Records for the exercise section start
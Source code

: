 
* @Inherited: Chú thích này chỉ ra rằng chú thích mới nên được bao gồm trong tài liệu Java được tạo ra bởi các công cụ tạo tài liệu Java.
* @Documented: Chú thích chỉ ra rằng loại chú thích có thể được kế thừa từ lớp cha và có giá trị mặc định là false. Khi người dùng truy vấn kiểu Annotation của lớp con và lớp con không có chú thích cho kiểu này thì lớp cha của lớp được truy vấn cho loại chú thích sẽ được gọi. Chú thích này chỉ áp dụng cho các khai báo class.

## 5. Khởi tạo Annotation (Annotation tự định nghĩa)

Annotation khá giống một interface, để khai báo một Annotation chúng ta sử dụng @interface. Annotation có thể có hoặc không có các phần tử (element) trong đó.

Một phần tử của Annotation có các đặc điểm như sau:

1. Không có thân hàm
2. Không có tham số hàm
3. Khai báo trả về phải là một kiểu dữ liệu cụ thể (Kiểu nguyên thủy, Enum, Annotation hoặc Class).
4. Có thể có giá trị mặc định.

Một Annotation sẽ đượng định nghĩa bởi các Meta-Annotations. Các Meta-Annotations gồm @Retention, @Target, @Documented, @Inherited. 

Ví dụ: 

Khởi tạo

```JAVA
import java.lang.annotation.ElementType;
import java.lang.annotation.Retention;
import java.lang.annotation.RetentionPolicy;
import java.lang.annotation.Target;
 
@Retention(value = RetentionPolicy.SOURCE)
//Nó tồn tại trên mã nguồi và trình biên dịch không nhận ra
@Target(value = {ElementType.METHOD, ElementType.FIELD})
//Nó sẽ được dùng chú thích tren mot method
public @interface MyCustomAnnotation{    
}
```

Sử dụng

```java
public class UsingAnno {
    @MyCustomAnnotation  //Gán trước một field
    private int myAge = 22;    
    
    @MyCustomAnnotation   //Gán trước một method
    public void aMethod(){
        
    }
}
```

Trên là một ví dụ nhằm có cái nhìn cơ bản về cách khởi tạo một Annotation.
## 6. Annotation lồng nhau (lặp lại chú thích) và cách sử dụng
Records for the exercise section end
- Task item: Using the records above, report each line with the string "ElementType".

- Output:
import java.lang.annotation.ElementType;
@Target(value = {ElementType.METHOD, ElementType.FIELD})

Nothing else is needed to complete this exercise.